In the data that follows, count each line with the string "xlsx"; the reply is the number only.

-------------------------

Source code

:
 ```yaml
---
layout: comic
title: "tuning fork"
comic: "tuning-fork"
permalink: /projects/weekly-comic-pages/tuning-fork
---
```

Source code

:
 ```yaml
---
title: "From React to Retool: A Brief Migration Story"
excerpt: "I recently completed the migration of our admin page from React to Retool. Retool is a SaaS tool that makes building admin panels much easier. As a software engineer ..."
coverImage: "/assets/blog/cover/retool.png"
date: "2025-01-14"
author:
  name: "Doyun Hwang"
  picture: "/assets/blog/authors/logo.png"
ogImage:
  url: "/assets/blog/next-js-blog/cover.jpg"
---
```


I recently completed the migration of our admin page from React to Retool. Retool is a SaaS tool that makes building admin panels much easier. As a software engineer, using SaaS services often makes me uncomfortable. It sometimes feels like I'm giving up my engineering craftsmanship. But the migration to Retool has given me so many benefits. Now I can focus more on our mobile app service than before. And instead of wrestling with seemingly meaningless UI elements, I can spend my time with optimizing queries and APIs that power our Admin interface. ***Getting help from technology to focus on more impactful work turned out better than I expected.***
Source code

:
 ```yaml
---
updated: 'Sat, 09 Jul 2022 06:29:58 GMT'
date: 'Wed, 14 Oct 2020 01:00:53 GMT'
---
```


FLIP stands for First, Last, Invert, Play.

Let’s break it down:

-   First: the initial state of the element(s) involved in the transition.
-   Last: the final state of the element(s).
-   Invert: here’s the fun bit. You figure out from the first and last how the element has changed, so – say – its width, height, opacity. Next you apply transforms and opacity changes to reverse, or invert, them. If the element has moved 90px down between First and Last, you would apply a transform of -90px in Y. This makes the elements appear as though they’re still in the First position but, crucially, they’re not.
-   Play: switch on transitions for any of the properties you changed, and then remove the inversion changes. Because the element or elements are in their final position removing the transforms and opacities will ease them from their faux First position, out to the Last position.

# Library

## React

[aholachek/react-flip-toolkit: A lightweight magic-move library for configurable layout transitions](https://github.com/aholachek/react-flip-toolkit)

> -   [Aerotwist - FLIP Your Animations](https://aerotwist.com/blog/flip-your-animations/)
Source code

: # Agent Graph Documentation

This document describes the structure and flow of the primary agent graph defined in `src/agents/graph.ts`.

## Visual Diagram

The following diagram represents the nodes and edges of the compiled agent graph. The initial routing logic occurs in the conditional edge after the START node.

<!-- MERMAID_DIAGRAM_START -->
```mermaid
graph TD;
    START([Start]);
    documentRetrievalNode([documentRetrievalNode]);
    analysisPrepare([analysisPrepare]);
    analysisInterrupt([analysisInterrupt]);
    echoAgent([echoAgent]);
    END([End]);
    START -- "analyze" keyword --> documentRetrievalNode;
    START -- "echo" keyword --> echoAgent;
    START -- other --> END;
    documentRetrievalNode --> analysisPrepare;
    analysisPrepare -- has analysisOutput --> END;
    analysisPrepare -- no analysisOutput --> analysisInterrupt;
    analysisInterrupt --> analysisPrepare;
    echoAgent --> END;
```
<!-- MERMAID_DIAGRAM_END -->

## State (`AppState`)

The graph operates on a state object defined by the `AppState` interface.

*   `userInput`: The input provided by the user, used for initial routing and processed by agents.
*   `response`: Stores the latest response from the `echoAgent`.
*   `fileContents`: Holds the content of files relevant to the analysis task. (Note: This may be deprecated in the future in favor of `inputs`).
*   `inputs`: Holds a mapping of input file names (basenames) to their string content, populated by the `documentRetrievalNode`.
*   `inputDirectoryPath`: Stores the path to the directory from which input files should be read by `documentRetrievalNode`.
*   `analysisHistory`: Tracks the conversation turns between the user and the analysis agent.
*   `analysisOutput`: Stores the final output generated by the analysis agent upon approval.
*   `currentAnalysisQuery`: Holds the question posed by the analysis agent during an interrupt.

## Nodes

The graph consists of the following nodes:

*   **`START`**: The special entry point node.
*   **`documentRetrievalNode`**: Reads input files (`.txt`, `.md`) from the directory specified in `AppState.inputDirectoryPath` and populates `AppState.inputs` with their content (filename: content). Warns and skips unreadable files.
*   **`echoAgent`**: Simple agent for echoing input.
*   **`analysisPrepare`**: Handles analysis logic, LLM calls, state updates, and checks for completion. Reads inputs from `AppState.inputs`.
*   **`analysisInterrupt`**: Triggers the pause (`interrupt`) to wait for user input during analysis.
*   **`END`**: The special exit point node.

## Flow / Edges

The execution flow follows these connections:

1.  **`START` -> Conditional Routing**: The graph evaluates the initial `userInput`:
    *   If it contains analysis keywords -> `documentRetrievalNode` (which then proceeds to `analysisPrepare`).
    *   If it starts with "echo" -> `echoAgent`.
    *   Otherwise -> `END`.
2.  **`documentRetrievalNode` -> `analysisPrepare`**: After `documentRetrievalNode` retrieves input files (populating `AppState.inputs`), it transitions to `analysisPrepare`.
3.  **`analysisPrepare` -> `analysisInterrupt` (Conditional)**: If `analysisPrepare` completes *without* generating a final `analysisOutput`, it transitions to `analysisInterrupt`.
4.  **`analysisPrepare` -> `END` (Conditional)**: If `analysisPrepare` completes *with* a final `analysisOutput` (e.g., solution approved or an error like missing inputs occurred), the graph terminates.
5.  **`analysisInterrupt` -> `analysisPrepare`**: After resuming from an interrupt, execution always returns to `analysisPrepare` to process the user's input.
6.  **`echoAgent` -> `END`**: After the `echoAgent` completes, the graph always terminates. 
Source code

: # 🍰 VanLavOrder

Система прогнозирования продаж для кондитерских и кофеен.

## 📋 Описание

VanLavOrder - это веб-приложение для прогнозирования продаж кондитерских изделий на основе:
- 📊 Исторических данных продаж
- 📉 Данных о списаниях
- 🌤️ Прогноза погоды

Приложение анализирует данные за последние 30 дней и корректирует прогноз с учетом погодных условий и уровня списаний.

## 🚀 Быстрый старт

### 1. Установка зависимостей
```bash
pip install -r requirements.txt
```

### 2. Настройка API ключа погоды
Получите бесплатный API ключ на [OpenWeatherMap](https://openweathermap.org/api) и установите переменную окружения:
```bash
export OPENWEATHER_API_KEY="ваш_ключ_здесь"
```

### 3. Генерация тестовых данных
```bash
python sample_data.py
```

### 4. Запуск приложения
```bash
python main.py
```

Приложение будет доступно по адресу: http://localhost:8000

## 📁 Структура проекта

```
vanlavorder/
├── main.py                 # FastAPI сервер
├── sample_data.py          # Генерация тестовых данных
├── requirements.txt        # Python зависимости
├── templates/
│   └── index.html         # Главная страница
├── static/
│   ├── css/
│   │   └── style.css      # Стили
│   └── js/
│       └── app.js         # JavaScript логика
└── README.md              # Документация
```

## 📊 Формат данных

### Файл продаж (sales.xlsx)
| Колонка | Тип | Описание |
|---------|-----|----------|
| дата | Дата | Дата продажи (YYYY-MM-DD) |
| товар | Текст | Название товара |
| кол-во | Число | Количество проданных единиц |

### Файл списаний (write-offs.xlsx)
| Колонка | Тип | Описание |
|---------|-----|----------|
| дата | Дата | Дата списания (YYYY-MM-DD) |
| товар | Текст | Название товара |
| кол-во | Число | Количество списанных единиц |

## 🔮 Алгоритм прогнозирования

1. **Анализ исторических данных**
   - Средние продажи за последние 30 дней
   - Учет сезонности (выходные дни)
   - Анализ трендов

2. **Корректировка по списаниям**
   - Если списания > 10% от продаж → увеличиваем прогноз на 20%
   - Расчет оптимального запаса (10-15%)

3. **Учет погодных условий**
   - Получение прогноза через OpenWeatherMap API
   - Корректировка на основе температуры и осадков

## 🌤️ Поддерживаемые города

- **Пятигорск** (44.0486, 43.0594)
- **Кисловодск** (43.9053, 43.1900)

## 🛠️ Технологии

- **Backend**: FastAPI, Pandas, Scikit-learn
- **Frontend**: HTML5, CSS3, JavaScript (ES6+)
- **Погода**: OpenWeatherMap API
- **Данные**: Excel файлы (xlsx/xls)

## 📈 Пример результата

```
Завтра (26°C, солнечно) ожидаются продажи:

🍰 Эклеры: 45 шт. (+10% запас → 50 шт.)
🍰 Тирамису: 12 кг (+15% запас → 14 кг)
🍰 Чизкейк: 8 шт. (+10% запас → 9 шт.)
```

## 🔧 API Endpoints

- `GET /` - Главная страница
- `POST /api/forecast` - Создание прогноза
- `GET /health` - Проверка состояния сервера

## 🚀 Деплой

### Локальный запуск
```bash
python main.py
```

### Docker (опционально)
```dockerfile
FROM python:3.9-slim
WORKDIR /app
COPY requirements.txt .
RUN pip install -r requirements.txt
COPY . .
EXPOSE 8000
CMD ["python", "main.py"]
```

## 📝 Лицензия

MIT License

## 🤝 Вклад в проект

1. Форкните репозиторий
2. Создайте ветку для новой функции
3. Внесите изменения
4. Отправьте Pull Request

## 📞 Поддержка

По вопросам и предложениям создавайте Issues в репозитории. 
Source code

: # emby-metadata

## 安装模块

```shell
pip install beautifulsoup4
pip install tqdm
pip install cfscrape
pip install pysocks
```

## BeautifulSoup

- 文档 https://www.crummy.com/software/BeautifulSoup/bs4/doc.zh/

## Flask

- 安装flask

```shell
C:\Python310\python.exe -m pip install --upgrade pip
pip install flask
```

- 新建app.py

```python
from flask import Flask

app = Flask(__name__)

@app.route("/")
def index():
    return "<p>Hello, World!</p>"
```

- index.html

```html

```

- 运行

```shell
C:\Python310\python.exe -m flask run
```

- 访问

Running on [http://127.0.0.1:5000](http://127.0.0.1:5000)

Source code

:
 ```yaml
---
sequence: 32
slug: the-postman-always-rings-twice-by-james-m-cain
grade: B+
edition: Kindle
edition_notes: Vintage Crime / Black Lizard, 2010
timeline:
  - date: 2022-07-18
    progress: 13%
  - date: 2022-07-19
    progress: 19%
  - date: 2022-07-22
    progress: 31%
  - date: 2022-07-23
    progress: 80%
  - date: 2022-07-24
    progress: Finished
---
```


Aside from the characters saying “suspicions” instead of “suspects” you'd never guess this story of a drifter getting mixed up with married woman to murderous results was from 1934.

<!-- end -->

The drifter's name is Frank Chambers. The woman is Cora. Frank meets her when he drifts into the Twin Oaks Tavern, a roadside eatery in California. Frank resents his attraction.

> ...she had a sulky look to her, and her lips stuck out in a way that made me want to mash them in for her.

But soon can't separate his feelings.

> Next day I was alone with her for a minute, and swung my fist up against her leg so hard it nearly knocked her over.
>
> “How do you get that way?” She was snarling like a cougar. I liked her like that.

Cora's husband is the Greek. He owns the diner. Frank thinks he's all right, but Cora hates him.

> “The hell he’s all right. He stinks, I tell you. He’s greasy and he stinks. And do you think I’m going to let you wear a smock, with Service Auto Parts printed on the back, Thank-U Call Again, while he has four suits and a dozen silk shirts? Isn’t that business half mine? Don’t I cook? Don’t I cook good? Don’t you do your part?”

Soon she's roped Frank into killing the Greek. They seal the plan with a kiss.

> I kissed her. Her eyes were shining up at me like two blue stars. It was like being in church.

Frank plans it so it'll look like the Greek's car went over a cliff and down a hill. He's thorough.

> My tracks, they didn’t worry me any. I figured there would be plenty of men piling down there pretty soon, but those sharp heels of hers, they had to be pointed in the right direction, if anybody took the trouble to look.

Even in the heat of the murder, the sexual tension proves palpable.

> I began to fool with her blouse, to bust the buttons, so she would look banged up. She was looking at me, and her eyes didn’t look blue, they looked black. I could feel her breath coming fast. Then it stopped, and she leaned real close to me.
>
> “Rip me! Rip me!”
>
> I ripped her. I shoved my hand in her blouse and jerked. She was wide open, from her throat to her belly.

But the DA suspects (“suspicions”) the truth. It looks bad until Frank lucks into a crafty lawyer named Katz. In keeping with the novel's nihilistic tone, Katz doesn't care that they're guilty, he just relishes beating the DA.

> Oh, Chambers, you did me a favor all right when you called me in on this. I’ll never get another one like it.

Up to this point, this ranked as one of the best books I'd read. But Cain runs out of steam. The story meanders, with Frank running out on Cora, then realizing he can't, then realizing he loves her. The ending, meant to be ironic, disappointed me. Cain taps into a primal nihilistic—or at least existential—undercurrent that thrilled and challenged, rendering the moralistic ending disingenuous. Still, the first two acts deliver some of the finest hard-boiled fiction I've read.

-------------------------

§ **FINISHED TASK**
3